El País.- Michel Legrand, compositor y arreglador, ha muerto la pasada noche en su París natal, con 86 años. Aunque triunfó elaborando música cinematográfica, desarrolló una carrera paralela como director de orquestas sinfónicas. Y nunca olvidó su pasión juvenil por el jazz, que le unió a Miles Davis, la última vez en la película australiana Dingo (1992), coprotagonizada también por el trompetista. Quedaron en Los Ángeles pero, típicamente, Miles retrasó el momento de la verdad –se suponía que iban a componer mano a mano- y Legrand terminó escribiendo solo la banda sonora, a la que luego Davis pondría la guinda con su trompeta.
Nacido en una familia musical, Legrand fue un alumno brillante del Conservatorio de París. Entre sus preceptores estuvo Nadia Boulanger, que le reafirmó en su intuición de que todas las músicas podían convivir. Era un veinteañero que alternaba los arreglos para Jacques Brel o Maurice Chevalier con los encargos del cine francés, aceptando incluso trabajos endemoniados: Lola (1961) se rodó con Anouk Aimée haciendo como si cantara, sobre músicas inexistentes. La sincronización posterior resultaba imposible, aunque Legrand hizo lo que pudo.
Fue el principio de su fructífera relación con el realizador Jacques Demy, la primera parte de una trilogía que se completaría con Los paraguas de Cherburgo (1964), donde las canciones sustituían a los diálogos, y Las señoritas de Rochefort (1967). Colaborarían en posteriores películas, como Piel de asno (1970), con Catherine Deneuve y un éxito histórico. Legrand se benefició de la libertad creativa y la visibilidad mundial de la Nouvelle Vague.
Hollywood le tentó inmediatamente y El caso Thomas Crown (1968) le permitiría ganar su primer Oscar con Los molinos de viento de tu mente (título horripilante, es cierto, pero con una melodía de orfebrería). Volvería a ganar la estatuilla, ya en la categoría de mejor banda sonora, con Verano del 42 (1972), de Robert Mulligan, y Yentl (1983), de Barbra Streisand. Serviría igualmente a Joseph Losey (El mensajero, 1971), Richard Lester (Los tres mosqueteros, 1973), Orson Welles (Fraude, 1973), Louis Malle (Atlantic City, 1979) o Robert Altman (Prêt-à-porter, 1994). En total, firmó unas 200 bandas sonoras, bajo la máxima de que una gran melodía ilumina hasta la película más vulgar. Una herencia, aseguraba, de su niñez: solo en casa, intentaba descifrar la construcción de las chansons que sonaban en la radio. Entre sus últimos trabajos está la partitura para Al otro lado del viento (2018), la recuperación por Netflix de la película inacabada de Welles. Y entre los más populares, la música de la serie televisiva de dibujos Érase una vez… el hombre, y sus continuaciones.

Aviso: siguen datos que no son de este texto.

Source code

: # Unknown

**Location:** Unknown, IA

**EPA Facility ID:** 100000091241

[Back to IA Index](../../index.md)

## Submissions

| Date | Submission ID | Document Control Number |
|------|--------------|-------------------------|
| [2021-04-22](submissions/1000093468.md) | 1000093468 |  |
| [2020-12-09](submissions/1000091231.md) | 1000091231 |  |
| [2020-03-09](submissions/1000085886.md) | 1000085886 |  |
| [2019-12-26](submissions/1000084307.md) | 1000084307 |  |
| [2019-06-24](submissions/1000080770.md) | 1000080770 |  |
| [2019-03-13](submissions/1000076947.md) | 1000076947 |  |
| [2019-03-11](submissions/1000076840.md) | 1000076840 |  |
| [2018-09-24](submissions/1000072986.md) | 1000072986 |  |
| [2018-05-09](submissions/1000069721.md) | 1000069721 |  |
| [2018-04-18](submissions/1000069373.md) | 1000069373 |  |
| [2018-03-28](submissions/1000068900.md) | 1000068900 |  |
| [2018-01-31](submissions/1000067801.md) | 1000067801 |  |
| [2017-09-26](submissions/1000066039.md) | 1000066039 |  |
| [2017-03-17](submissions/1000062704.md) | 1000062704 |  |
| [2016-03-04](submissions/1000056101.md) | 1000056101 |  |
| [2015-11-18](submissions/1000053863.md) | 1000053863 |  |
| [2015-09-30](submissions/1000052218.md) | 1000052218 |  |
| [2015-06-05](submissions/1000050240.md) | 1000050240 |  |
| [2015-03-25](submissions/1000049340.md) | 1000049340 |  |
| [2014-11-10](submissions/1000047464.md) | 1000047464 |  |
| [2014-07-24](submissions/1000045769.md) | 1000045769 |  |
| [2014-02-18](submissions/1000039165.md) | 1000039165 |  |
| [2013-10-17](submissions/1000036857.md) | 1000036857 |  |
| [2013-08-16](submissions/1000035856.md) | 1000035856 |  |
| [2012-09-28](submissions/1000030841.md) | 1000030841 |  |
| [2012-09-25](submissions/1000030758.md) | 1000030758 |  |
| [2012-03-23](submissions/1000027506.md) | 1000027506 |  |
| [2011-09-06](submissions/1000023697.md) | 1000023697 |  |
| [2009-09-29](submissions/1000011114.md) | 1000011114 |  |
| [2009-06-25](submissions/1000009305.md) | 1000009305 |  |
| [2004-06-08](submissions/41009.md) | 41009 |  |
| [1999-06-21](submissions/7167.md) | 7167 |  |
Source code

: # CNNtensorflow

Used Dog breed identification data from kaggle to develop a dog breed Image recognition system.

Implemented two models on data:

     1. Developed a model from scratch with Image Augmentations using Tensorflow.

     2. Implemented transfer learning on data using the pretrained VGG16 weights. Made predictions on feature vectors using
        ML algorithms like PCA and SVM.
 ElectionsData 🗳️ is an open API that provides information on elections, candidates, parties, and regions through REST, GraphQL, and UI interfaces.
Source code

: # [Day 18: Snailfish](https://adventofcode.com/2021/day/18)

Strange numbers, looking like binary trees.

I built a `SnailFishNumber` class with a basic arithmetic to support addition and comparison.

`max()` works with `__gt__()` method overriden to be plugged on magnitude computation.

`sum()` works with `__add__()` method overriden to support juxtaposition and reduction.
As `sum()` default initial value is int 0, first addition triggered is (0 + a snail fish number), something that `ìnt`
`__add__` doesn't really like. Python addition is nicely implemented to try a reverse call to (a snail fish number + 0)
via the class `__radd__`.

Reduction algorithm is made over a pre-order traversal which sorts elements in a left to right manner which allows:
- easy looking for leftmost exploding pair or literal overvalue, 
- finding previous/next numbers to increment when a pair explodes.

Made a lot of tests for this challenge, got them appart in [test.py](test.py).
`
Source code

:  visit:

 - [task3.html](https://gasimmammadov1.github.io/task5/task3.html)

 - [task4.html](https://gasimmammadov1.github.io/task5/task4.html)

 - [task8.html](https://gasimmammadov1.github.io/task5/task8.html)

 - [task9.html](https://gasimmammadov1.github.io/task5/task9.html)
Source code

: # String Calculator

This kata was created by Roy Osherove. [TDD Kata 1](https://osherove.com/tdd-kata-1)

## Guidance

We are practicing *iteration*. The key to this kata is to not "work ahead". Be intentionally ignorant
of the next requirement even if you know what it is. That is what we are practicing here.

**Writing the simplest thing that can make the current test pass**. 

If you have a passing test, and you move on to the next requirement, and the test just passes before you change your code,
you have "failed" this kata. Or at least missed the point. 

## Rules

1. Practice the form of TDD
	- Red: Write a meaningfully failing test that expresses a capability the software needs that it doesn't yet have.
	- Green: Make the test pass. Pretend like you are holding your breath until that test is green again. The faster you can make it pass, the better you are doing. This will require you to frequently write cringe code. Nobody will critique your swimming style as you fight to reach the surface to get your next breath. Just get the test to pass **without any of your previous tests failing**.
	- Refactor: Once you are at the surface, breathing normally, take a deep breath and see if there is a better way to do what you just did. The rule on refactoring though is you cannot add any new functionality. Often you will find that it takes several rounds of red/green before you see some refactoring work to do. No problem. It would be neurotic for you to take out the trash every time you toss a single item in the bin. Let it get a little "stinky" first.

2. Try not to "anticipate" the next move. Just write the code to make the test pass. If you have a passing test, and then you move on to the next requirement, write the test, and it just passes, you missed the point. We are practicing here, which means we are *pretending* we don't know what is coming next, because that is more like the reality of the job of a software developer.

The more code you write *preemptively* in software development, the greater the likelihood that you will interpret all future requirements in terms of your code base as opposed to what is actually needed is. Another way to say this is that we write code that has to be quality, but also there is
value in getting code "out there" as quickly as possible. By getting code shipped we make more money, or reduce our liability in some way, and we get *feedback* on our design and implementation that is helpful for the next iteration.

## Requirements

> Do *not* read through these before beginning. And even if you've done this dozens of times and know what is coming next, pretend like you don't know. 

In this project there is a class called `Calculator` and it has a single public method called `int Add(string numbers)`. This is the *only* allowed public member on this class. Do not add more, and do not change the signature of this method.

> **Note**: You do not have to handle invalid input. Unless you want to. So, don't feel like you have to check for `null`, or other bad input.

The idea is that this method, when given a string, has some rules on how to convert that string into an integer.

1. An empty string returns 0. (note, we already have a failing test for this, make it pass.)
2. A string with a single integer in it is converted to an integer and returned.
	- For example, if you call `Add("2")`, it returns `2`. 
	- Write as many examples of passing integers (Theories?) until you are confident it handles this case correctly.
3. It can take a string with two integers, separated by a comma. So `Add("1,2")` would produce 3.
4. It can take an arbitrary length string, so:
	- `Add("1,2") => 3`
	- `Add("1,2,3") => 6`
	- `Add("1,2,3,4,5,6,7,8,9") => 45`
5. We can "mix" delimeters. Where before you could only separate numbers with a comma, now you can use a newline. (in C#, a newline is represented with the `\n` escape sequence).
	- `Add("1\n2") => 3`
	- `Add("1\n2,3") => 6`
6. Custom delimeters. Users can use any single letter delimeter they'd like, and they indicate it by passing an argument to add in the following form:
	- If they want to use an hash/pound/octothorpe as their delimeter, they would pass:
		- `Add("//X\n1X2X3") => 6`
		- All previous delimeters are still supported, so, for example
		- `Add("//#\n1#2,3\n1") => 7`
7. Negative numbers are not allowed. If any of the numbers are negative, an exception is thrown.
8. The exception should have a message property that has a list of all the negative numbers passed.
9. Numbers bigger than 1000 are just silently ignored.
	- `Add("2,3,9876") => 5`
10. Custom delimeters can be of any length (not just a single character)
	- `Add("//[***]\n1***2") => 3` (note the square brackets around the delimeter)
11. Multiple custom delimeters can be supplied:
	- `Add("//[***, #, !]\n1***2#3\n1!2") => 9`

El jazz supuso otro deslumbramiento. París era parada obligada para las figuras del be-bop; en 1948, Legrand se quedó noqueado por la big band de Dizzy Gillespie. En 1958, tras haber facturado I love Paris, un disco tópico de ambientación parisina que vendió grandes cantidades, Columbia Records aceptó producir una colección de standards del jazz con sus arreglos. En Nueva York, el visitante descubrió que sus ídolos cobraban la misma tarifa que cualquier instrumentista de estudio y decidió convocar a la crema de la crema.
Legrand jazz contenía un who’s who del jazz: Miles Davis, John Coltrane, Ben Webster, Bill Evans, Art Farmer, Phil Woods, Donald Byrd, Teo Macero etcétera. Todos se quedaron encantados con sus partituras, a pesar de algunos patinazos sociales. Lo contaba Quincy Jones: de camino a una sesión de grabación de Sarah Vaughan con Count Basie, La Divina encendió un porro y se lo pasó a Legrand; asqueado ante aquel cigarrillo chupado y deforme, lo tiró por la ventanilla. El enfado de Vaughan fue enorme: hubo que aclarar al francés que el ofrecimiento era un gesto de aceptación.
Ya en el siglo XXI, con su inagotable curiosidad, se aventuró en el teatro musical y se arriesgó componiendo conciertos para piano o violonchelo en el lenguaje sinfónico, que grabó para la rama clásica de Sony. Cuando necesitaba un baño de multitudes, ofrecía recorridos por su música cinematográfica, espectáculos en los que tocaba el piano y hasta se atrevía a cantar. Revelaba algunos de sus secretos: “Lo que yo narraba con la música tenía que ser al menos tan interesante como lo que ocurría en la pantalla”.